*Items from a data source*.
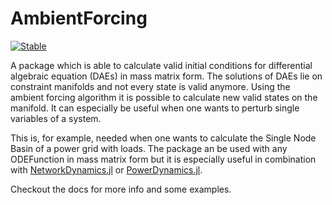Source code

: # AmbientForcing

[![Stable](https://img.shields.io/badge/docs-stable-blue.svg)](https://anbue63.github.io/AmbientForcing.jl/)

A package which is able to calculate valid initial conditions for differential algebraic equation (DAEs) in mass matrix form.
The solutions of DAEs lie on constraint manifolds and not every state is valid anymore. Using the ambient forcing algorithm it is possible to calculate new valid states on the manifold.
It can especially be useful when one wants to perturb single variables of a system. 

This is, for example, needed when one wants to calculate the Single Node Basin of a power grid with loads.
The package an be used with any ODEFunction in mass matrix form but it is especially useful in combination with [NetworkDynamics.jl](https://github.com/PIK-ICoN/NetworkDynamics.jl) or [PowerDynamics.jl](https://github.com/JuliaEnergy/PowerDynamics.jl).

Checkout the docs for more info and some examples.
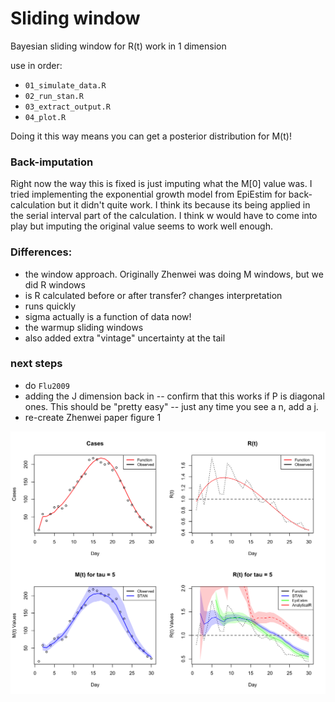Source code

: # Sliding window

Bayesian sliding window for R(t) work in 1 dimension

use in order:
* `01_simulate_data.R`
* `02_run_stan.R`
* `03_extract_output.R`
* `04_plot.R`

Doing it this way means you can get a posterior distribution for M(t)!

### Back-imputation
Right now the way this is fixed is just imputing what the M[0] value was. I tried implementing the exponential growth model from EpiEstim for back-calculation but it didn't quite work. I think its because its being applied in the serial interval part of the calculation. I think w would have to come into play but imputing the original value seems to work well enough. 

### Differences:
* the window approach. Originally Zhenwei was doing M windows, but we did R windows
* is R calculated before or after transfer? changes interpretation
* runs quickly
* sigma actually is a function of data now!
* the warmup sliding windows
* also added extra "vintage" uncertainty at the tail

### next steps
* do `Flu2009`
* adding the J dimension back in -- confirm that this works if P is diagonal ones. This should be "pretty easy" -- just any time you see a n, add a j. 
* re-create Zhenwei paper figure 1

![Alt text](plot.png)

*WHAT THE EXERCISE ASKS*.
Retype exactly the lines from the one containing "A package which" through the last line of the records above, both included, and leave out any pictures.

*RESPONSE FOR THIS EXERCISE*.
A package which is able to calculate valid initial conditions for differential algebraic equation (DAEs) in mass matrix form.
The solutions of DAEs lie on constraint manifolds and not every state is valid anymore. Using the ambient forcing algorithm it is possible to calculate new valid states on the manifold.
It can especially be useful when one wants to perturb single variables of a system. 

This is, for example, needed when one wants to calculate the Single Node Basin of a power grid with loads.
The package an be used with any ODEFunction in mass matrix form but it is especially useful in combination with [NetworkDynamics.jl](https://github.com/PIK-ICoN/NetworkDynamics.jl) or [PowerDynamics.jl](https://github.com/JuliaEnergy/PowerDynamics.jl).

Checkout the docs for more info and some examples.
Source code

: # Sliding window

Bayesian sliding window for R(t) work in 1 dimension

use in order:
* `01_simulate_data.R`
* `02_run_stan.R`
* `03_extract_output.R`
* `04_plot.R`

Doing it this way means you can get a posterior distribution for M(t)!

### Back-imputation
Right now the way this is fixed is just imputing what the M[0] value was. I tried implementing the exponential growth model from EpiEstim for back-calculation but it didn't quite work. I think its because its being applied in the serial interval part of the calculation. I think w would have to come into play but imputing the original value seems to work well enough. 

### Differences:
* the window approach. Originally Zhenwei was doing M windows, but we did R windows
* is R calculated before or after transfer? changes interpretation
* runs quickly
* sigma actually is a function of data now!
* the warmup sliding windows
* also added extra "vintage" uncertainty at the tail

### next steps
* do `Flu2009`
* adding the J dimension back in -- confirm that this works if P is diagonal ones. This should be "pretty easy" -- just any time you see a n, add a j. 
* re-create Zhenwei paper figure 1

![Alt text](plot.png)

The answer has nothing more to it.